● **The task**: Each line from the beginning of the entries below through the line that includes "## Layered Architecture란?" must be returned exactly as given.

● **Exercise data**:
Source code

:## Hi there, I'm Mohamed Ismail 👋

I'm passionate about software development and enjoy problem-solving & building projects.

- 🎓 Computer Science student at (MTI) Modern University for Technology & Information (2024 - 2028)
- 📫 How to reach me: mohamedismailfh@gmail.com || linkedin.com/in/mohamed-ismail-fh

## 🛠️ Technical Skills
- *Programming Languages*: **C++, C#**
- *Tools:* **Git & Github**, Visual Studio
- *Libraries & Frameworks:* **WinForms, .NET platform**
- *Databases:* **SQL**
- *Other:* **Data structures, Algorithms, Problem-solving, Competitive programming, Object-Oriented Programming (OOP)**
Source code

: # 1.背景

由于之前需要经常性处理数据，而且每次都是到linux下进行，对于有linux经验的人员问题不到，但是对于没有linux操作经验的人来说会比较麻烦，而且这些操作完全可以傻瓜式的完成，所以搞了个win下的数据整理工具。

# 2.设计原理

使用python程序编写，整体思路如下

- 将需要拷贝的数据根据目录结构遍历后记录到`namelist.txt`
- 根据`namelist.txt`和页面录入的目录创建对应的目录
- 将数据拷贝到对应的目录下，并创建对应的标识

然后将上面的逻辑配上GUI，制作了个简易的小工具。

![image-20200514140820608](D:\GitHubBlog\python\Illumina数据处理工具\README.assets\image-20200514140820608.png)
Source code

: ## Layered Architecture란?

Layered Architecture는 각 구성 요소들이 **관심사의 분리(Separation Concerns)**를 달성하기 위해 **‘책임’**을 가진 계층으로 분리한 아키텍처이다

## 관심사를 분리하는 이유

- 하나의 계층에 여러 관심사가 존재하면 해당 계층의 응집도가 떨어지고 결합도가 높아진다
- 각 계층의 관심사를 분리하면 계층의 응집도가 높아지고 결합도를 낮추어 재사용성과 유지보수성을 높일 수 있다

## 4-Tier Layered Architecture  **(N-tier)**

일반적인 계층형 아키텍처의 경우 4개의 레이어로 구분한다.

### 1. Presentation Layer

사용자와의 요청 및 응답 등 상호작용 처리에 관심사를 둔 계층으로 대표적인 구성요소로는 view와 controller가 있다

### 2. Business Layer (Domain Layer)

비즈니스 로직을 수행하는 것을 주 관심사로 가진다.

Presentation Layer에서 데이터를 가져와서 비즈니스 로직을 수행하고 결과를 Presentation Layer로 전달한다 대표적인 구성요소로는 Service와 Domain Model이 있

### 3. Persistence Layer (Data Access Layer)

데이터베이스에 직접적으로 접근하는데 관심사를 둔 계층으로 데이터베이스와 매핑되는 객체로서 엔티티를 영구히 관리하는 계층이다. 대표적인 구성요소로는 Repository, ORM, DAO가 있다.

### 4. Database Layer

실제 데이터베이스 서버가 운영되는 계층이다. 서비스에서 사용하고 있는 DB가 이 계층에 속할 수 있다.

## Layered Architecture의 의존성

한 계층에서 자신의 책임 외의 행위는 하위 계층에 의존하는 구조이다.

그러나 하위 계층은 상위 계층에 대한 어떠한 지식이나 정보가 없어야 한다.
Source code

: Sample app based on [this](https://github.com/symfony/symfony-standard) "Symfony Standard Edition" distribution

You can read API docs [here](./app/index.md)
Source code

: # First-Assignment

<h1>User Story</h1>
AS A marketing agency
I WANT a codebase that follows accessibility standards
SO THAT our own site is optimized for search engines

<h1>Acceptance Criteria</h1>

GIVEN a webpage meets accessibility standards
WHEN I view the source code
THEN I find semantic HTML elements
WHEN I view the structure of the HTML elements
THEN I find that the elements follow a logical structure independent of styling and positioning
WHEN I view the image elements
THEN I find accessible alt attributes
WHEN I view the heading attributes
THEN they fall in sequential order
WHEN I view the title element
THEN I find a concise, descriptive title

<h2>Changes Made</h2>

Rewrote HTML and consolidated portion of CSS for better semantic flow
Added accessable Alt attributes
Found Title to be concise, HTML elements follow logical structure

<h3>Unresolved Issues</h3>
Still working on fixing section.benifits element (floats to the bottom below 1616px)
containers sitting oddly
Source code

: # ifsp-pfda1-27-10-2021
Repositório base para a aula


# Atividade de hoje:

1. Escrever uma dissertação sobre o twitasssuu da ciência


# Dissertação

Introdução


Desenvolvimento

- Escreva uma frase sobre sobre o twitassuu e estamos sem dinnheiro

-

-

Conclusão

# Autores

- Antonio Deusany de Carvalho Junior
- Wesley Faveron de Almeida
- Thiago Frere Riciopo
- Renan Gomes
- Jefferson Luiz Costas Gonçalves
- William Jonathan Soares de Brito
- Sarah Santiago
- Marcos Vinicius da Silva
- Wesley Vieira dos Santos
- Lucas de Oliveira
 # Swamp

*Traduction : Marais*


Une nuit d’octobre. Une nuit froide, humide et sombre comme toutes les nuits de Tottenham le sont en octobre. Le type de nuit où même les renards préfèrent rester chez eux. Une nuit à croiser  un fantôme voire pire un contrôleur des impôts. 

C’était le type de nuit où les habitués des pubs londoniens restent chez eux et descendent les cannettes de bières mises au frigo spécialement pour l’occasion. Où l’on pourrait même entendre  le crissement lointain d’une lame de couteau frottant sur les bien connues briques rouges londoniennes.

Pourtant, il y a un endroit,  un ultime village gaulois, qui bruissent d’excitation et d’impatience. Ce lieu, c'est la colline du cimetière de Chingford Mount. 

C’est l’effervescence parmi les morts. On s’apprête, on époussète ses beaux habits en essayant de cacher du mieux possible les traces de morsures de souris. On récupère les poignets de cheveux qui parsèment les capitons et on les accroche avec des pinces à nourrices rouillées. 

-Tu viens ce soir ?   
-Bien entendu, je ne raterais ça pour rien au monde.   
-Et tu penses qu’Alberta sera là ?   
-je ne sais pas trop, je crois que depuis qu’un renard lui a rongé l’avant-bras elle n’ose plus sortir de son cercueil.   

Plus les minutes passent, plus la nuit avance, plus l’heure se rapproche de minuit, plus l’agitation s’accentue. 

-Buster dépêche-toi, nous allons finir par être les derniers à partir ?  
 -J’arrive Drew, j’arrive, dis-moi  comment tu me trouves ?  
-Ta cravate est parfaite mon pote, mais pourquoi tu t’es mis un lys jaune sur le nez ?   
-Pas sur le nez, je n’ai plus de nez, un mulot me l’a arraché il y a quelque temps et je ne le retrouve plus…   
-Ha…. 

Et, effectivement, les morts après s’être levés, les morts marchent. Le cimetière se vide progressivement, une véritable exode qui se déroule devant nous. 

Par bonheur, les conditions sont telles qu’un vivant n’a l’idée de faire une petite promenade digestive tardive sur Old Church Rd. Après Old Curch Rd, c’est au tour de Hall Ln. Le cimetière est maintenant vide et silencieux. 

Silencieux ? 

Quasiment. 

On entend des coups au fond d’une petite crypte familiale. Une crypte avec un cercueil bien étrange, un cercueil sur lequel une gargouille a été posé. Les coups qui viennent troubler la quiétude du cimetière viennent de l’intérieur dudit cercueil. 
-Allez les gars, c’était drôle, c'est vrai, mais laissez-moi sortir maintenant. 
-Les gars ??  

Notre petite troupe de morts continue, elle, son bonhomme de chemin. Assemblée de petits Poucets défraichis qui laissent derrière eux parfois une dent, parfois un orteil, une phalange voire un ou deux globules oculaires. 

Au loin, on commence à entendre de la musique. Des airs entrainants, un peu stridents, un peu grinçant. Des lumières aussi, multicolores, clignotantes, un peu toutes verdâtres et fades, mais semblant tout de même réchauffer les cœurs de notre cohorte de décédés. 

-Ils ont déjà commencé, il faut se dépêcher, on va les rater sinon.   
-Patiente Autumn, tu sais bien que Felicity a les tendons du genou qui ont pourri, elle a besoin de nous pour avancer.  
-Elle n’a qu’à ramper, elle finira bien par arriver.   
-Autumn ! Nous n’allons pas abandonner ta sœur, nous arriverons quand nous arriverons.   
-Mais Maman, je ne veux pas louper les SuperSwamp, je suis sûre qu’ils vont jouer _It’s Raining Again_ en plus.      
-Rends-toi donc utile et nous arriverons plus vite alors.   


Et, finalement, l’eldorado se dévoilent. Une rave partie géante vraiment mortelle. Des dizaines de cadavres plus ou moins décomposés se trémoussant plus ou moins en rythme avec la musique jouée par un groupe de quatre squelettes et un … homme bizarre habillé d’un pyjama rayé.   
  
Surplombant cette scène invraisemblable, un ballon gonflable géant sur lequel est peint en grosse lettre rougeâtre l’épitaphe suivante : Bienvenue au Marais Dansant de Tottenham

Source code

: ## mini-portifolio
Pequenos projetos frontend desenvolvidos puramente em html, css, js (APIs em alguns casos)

● **Answer box**:
Source code

:## Hi there, I'm Mohamed Ismail 👋

I'm passionate about software development and enjoy problem-solving & building projects.

- 🎓 Computer Science student at (MTI) Modern University for Technology & Information (2024 - 2028)
- 📫 How to reach me: mohamedismailfh@gmail.com || linkedin.com/in/mohamed-ismail-fh

## 🛠️ Technical Skills
- *Programming Languages*: **C++, C#**
- *Tools:* **Git & Github**, Visual Studio
- *Libraries & Frameworks:* **WinForms, .NET platform**
- *Databases:* **SQL**
- *Other:* **Data structures, Algorithms, Problem-solving, Competitive programming, Object-Oriented Programming (OOP)**
Source code

: # 1.背景

由于之前需要经常性处理数据，而且每次都是到linux下进行，对于有linux经验的人员问题不到，但是对于没有linux操作经验的人来说会比较麻烦，而且这些操作完全可以傻瓜式的完成，所以搞了个win下的数据整理工具。

# 2.设计原理

使用python程序编写，整体思路如下

- 将需要拷贝的数据根据目录结构遍历后记录到`namelist.txt`
- 根据`namelist.txt`和页面录入的目录创建对应的目录
- 将数据拷贝到对应的目录下，并创建对应的标识

然后将上面的逻辑配上GUI，制作了个简易的小工具。

![image-20200514140820608](D:\GitHubBlog\python\Illumina数据处理工具\README.assets\image-20200514140820608.png)
Source code

: ## Layered Architecture란?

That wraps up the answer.